[Dataset entries]
================================

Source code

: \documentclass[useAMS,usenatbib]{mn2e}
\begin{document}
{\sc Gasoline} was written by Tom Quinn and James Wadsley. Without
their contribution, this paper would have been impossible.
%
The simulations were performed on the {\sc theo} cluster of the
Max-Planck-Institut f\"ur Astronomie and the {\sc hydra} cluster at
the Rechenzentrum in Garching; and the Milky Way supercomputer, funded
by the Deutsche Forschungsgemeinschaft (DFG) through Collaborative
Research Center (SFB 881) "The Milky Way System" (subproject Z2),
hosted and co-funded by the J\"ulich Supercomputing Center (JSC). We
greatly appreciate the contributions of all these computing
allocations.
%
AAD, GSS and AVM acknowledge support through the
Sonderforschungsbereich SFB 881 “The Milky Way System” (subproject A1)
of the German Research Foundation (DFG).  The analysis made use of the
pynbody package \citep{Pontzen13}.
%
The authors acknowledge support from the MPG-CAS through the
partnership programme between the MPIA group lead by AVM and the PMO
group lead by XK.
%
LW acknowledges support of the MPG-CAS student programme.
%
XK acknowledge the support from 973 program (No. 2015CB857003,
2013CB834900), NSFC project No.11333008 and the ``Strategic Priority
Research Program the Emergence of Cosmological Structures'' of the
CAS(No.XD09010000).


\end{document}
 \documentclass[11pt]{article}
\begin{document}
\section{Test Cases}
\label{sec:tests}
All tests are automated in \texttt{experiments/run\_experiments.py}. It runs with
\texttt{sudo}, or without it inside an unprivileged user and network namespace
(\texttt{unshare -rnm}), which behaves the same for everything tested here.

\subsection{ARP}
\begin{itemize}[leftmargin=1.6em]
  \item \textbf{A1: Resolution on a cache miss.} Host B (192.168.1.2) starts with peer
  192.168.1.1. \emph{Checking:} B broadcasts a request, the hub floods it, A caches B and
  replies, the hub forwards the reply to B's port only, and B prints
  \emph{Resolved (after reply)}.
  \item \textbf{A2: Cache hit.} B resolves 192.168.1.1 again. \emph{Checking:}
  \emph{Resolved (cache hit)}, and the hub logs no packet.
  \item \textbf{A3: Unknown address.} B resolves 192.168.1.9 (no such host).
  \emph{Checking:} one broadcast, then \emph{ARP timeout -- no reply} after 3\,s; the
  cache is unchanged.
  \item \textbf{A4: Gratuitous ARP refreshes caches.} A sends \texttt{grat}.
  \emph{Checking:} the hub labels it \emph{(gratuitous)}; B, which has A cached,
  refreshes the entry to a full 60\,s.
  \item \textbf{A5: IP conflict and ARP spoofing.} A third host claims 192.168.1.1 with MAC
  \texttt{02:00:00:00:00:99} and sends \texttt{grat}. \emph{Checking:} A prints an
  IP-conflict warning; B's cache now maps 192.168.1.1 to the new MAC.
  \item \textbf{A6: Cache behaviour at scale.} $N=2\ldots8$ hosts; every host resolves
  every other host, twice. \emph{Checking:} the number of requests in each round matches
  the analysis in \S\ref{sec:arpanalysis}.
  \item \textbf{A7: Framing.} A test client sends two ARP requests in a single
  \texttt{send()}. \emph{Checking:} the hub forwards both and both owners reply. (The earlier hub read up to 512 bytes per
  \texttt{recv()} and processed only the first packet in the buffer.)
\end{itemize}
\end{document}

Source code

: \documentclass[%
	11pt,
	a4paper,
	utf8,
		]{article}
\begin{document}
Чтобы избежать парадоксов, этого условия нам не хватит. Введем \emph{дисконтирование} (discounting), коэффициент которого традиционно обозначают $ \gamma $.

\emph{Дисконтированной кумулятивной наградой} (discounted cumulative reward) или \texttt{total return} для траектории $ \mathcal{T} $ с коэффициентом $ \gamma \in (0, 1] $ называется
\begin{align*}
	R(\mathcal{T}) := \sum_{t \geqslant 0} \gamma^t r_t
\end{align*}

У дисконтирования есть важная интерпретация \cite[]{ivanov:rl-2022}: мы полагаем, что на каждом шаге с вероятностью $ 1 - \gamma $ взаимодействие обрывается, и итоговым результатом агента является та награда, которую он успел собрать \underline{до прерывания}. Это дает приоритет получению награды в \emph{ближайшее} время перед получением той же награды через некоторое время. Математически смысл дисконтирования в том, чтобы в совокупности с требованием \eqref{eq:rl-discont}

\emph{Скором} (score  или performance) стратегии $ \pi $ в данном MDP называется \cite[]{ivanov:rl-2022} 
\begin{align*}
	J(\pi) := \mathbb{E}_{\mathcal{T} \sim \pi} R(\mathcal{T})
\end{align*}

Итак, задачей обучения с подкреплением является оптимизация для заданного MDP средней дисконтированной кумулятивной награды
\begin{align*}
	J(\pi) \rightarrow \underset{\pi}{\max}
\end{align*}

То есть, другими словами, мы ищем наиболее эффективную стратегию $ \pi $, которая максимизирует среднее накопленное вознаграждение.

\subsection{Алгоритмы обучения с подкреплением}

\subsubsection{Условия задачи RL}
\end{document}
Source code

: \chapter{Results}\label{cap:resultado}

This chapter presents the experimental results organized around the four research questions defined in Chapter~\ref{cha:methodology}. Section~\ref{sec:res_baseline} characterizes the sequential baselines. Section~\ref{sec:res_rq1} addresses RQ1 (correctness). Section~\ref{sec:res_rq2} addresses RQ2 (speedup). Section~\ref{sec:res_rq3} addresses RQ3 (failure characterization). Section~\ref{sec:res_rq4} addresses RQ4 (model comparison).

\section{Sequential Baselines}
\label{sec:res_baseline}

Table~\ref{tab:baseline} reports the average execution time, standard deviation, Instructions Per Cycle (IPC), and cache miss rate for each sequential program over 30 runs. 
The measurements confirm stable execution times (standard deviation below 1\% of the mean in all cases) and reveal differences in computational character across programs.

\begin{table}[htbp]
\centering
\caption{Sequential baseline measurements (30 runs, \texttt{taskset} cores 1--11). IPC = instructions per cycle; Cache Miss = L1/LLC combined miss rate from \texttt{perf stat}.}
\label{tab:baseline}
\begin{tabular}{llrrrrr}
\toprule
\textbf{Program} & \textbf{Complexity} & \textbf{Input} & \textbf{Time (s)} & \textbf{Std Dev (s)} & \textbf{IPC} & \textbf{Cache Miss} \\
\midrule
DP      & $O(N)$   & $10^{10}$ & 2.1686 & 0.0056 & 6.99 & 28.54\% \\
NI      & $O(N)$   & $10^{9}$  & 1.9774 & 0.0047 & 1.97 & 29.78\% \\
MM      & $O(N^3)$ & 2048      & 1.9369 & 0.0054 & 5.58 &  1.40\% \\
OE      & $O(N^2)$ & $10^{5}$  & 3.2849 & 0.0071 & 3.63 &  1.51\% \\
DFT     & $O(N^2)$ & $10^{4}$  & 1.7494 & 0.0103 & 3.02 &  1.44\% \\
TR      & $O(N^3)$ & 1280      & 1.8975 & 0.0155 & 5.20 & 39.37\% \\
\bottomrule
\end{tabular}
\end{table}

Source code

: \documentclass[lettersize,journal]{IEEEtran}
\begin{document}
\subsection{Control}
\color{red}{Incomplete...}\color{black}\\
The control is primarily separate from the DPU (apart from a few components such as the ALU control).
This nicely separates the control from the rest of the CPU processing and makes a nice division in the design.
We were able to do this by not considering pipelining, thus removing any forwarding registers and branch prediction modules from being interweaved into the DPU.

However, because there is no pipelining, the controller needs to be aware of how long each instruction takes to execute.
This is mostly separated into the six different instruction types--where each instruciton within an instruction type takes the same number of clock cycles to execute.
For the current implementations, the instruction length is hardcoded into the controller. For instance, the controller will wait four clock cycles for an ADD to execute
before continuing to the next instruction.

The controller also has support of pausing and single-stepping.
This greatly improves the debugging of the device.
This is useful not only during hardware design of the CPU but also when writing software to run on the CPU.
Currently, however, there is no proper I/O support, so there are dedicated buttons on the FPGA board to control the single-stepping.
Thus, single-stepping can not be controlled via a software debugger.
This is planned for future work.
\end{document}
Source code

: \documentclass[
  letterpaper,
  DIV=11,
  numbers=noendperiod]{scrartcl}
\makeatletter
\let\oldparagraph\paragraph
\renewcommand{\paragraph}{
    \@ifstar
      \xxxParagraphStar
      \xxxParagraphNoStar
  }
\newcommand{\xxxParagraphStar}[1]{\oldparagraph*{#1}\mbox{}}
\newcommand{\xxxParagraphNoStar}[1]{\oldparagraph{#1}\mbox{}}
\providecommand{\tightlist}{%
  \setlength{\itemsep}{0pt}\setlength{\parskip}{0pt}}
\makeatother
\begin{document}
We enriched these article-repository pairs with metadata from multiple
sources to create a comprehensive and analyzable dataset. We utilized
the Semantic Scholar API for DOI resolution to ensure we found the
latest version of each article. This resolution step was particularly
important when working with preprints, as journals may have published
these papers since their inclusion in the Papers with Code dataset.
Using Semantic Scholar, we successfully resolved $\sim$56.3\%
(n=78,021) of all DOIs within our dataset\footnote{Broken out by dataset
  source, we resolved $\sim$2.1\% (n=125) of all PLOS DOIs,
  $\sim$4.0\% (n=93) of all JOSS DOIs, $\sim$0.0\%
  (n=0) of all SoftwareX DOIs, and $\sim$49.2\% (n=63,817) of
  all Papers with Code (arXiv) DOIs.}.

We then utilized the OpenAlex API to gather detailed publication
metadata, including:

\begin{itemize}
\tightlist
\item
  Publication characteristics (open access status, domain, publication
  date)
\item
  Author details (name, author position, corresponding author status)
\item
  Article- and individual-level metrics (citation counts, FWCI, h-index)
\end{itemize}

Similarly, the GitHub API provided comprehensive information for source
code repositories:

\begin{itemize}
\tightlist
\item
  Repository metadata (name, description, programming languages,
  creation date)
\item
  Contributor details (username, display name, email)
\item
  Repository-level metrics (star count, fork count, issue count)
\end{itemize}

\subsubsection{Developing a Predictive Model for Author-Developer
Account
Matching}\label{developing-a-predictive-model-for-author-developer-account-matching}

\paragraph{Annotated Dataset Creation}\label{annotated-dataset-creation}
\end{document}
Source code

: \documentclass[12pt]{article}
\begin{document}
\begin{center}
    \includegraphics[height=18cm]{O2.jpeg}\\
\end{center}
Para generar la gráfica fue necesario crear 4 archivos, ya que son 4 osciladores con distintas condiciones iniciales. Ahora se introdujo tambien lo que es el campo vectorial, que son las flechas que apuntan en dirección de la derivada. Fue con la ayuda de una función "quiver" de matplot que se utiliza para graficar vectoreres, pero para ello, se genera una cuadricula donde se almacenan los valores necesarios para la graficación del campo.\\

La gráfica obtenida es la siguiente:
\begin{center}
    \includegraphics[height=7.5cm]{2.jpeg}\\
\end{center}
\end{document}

================================

**ASSIGNMENT**
Among the entries above, the line containing "1.7494 & 0.0103", the line containing "We were able", and all lines between them are to be restated word for word; nothing else belongs in the reply.

**RESULT**
DFT     & $O(N^2)$ & $10^{4}$  & 1.7494 & 0.0103 & 3.02 &  1.44\% \\
TR      & $O(N^3)$ & 1280      & 1.8975 & 0.0155 & 5.20 & 39.37\% \\
\bottomrule
\end{tabular}
\end{table}

Source code

: \documentclass[lettersize,journal]{IEEEtran}
\begin{document}
\subsection{Control}
\color{red}{Incomplete...}\color{black}\\
The control is primarily separate from the DPU (apart from a few components such as the ALU control).
This nicely separates the control from the rest of the CPU processing and makes a nice division in the design.
We were able to do this by not considering pipelining, thus removing any forwarding registers and branch prediction modules from being interweaved into the DPU.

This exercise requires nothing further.